De heeren Sala zijn thans openlijk voor den dag getreden als kunsthandelaren. Zagen wij reeds jarenlang een of ander schilderij in de étalage- kast staan, werden wij wel eens in het keurige zaaltje geleid achter het winkelbedrijf, waar allerlei kunstwerken dooreen hingen en stonden, thans is er een geordende tentoonstelling van een enkelen schilder. Van diens aquarelleer-arbeid slechts. Het is een aardige gedachte van de heeren Sala, het eerst in hun kunsthandel het woord te geven aan een Leidschen schilder.

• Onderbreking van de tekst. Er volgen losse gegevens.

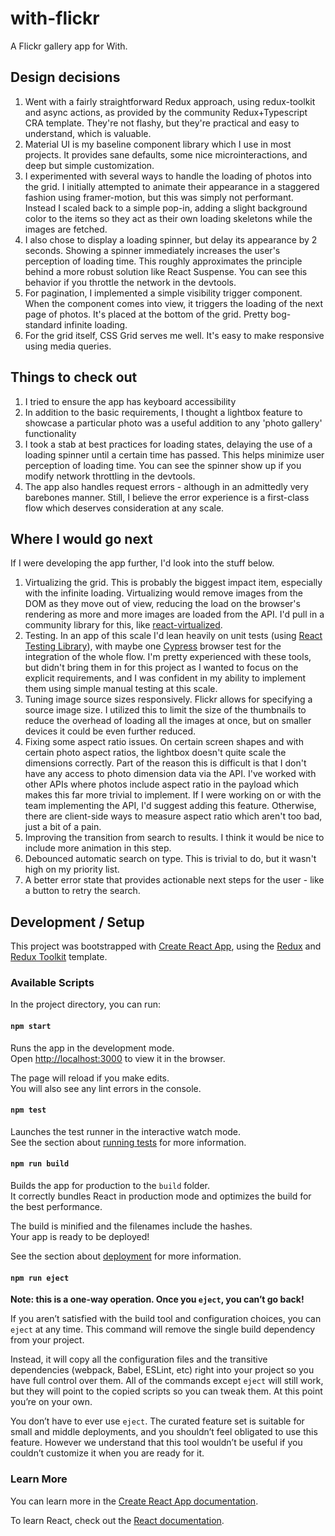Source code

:# with-flickr

A Flickr gallery app for With.

## Design decisions

1. Went with a fairly straightforward Redux approach, using redux-toolkit and async actions, as provided by the community Redux+Typescript CRA template. They're not flashy, but they're practical and easy to understand, which is valuable.
2. Material UI is my baseline component library which I use in most projects. It provides sane defaults, some nice microinteractions, and deep but simple customization.
3. I experimented with several ways to handle the loading of photos into the grid. I initially attempted to animate their appearance in a staggered fashion using framer-motion, but this was simply not performant. Instead I scaled back to a simple pop-in, adding a slight background color to the items so they act as their own loading skeletons while the images are fetched.
4. I also chose to display a loading spinner, but delay its appearance by 2 seconds. Showing a spinner immediately increases the user's perception of loading time. This roughly approximates the principle behind a more robust solution like React Suspense. You can see this behavior if you throttle the network in the devtools.
5. For pagination, I implemented a simple visibility trigger component. When the component comes into view, it triggers the loading of the next page of photos. It's placed at the bottom of the grid. Pretty bog-standard infinite loading.
6. For the grid itself, CSS Grid serves me well. It's easy to make responsive using media queries.

## Things to check out

1. I tried to ensure the app has keyboard accessibility
2. In addition to the basic requirements, I thought a lightbox feature to showcase a particular photo was a useful addition to any 'photo gallery' functionality
3. I took a stab at best practices for loading states, delaying the use of a loading spinner until a certain time has passed. This helps minimize user perception of loading time. You can see the spinner show up if you modify network throttling in the devtools.
4. The app also handles request errors - although in an admittedly very barebones manner. Still, I believe the error experience is a first-class flow which deserves consideration at any scale.

## Where I would go next

If I were developing the app further, I'd look into the stuff below.

1. Virtualizing the grid. This is probably the biggest impact item, especially with the infinite loading. Virtualizing would remove images from the DOM as they move out of view, reducing the load on the browser's rendering as more and more images are loaded from the API. I'd pull in a community library for this, like [react-virtualized](https://bvaughn.github.io/react-virtualized/#/components/List).
2. Testing. In an app of this scale I'd lean heavily on unit tests (using [React Testing Library](https://testing-library.com/docs/react-testing-library/intro)), with maybe one [Cypress](https://cypress.io) browser test for the integration of the whole flow. I'm pretty experienced with these tools, but didn't bring them in for this project as I wanted to focus on the explicit requirements, and I was confident in my ability to implement them using simple manual testing at this scale.
3. Tuning image source sizes responsively. Flickr allows for specifying a source image size. I utilized this to limit the size of the thumbnails to reduce the overhead of loading all the images at once, but on smaller devices it could be even further reduced.
4. Fixing some aspect ratio issues. On certain screen shapes and with certain photo aspect ratios, the lightbox doesn't quite scale the dimensions correctly. Part of the reason this is difficult is that I don't have any access to photo dimension data via the API. I've worked with other APIs where photos include aspect ratio in the payload which makes this far more trivial to implement. If I were working on or with the team implementing the API, I'd suggest adding this feature. Otherwise, there are client-side ways to measure aspect ratio which aren't too bad, just a bit of a pain.
5. Improving the transition from search to results. I think it would be nice to include more animation in this step.
6. Debounced automatic search on type. This is trivial to do, but it wasn't high on my priority list.
7. A better error state that provides actionable next steps for the user - like a button to retry the search.

## Development / Setup

This project was bootstrapped with [Create React App](https://github.com/facebook/create-react-app), using the [Redux](https://redux.js.org/) and [Redux Toolkit](https://redux-toolkit.js.org/) template.

### Available Scripts

In the project directory, you can run:

#### `npm start`

Runs the app in the development mode.<br />
Open [http://localhost:3000](http://localhost:3000) to view it in the browser.

The page will reload if you make edits.<br />
You will also see any lint errors in the console.

#### `npm test`

Launches the test runner in the interactive watch mode.<br />
See the section about [running tests](https://facebook.github.io/create-react-app/docs/running-tests) for more information.

#### `npm run build`

Builds the app for production to the `build` folder.<br />
It correctly bundles React in production mode and optimizes the build for the best performance.

The build is minified and the filenames include the hashes.<br />
Your app is ready to be deployed!

See the section about [deployment](https://facebook.github.io/create-react-app/docs/deployment) for more information.

#### `npm run eject`

**Note: this is a one-way operation. Once you `eject`, you can’t go back!**

If you aren’t satisfied with the build tool and configuration choices, you can `eject` at any time. This command will remove the single build dependency from your project.

Instead, it will copy all the configuration files and the transitive dependencies (webpack, Babel, ESLint, etc) right into your project so you have full control over them. All of the commands except `eject` will still work, but they will point to the copied scripts so you can tweak them. At this point you’re on your own.

You don’t have to ever use `eject`. The curated feature set is suitable for small and middle deployments, and you shouldn’t feel obligated to use this feature. However we understand that this tool wouldn’t be useful if you couldn’t customize it when you are ready for it.

### Learn More

You can learn more in the [Create React App documentation](https://facebook.github.io/create-react-app/docs/getting-started).

To learn React, check out the [React documentation](https://reactjs.org/).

Van W. v. d, Nat toch, den kloeken werker, is de arbeid in Leiden nog niet overbekend. Een twintigtal forsche aquarellen komen ons in den kunsthandel Sala onder de oogen. De meesten hebben tot onderwerp heidegezichten met schapen. Doch ook andere onderwerpen werden door v. d. Nat behandeld. Uw aandacht roepen we op voor het aquarel: korenbindsters, waar vooral het rechtsche vrouwtje zulk een fraai teeken-achtig en kleurrijk effect maakt tegen de verte van land en lucht. Een poortje te Oegstgeest toont kwaliteiten van coloriet en gevoel voor stemming. Een ander aquarel met het witte huis, ‘t welk met stomp dak tegen de lucht zich afteekent, geeft nog iets beters. Doch jammer dat er enkele gedeelten zijn, welke zich niet volop aansluiten bij de toon- en kleurschoonheid van ‘t geheel.
De schuiten in ‘t water brengen een gegeven in herinnering door v. d. Nat reeds meermalen behandeld. Ook hier treft de geslaagdheid van den arbeid. In veelkleurige toetsjes, doch als geheel fijne grijsheid weet v. d. Nat de bewogenheid van zijn emotie dikwijls op ons over to brengen. Niet steeds. Er zijn aquarellen bij die eigenlijk naast het beste wat hier getoond wordt, het gansch en al niet uithouden. Ondertusschen wenschen wij deze tentoonstelling veel belangstellende kijkers toe.